§ **Work item**: If a line in the data holds "text", copy that line out in full.

§ **Supplied data**:
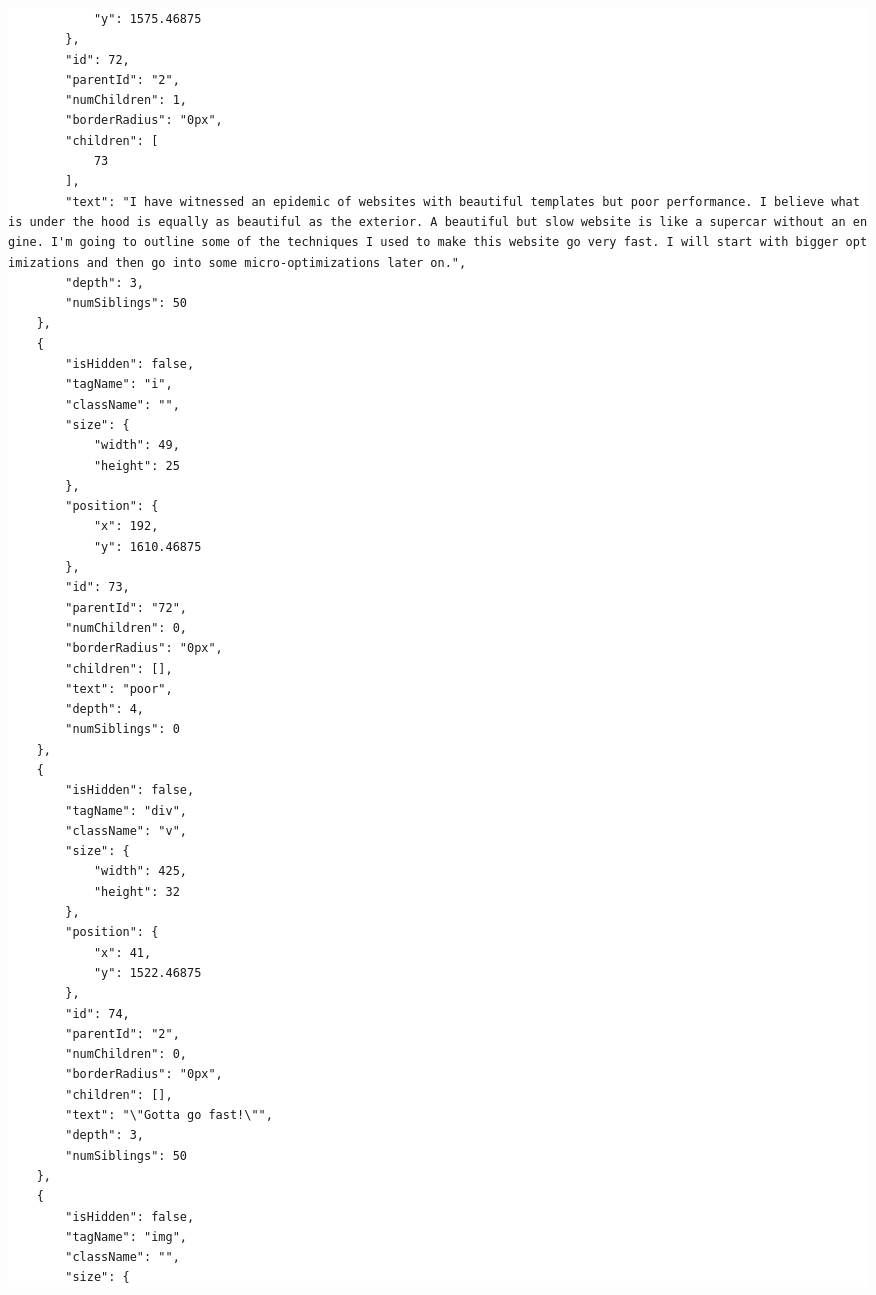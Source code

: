                 "y": 1575.46875
            },
            "id": 72,
            "parentId": "2",
            "numChildren": 1,
            "borderRadius": "0px",
            "children": [
                73
            ],
            "text": "I have witnessed an epidemic of websites with beautiful templates but poor performance. I believe what is under the hood is equally as beautiful as the exterior. A beautiful but slow website is like a supercar without an engine. I'm going to outline some of the techniques I used to make this website go very fast. I will start with bigger optimizations and then go into some micro-optimizations later on.",
            "depth": 3,
            "numSiblings": 50
        },
        {
            "isHidden": false,
            "tagName": "i",
            "className": "",
            "size": {
                "width": 49,
                "height": 25
            },
            "position": {
                "x": 192,
                "y": 1610.46875
            },
            "id": 73,
            "parentId": "72",
            "numChildren": 0,
            "borderRadius": "0px",
            "children": [],
            "text": "poor",
            "depth": 4,
            "numSiblings": 0
        },
        {
            "isHidden": false,
            "tagName": "div",
            "className": "v",
            "size": {
                "width": 425,
                "height": 32
            },
            "position": {
                "x": 41,
                "y": 1522.46875
            },
            "id": 74,
            "parentId": "2",
            "numChildren": 0,
            "borderRadius": "0px",
            "children": [],
            "text": "\"Gotta go fast!\"",
            "depth": 3,
            "numSiblings": 50
        },
        {
            "isHidden": false,
            "tagName": "img",
            "className": "",
            "size": {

§ **Response**:
            "text": "I have witnessed an epidemic of websites with beautiful templates but poor performance. I believe what is under the hood is equally as beautiful as the exterior. A beautiful but slow website is like a supercar without an engine. I'm going to outline some of the techniques I used to make this website go very fast. I will start with bigger optimizations and then go into some micro-optimizations later on.",
            "text": "poor",
            "text": "\"Gotta go fast!\"",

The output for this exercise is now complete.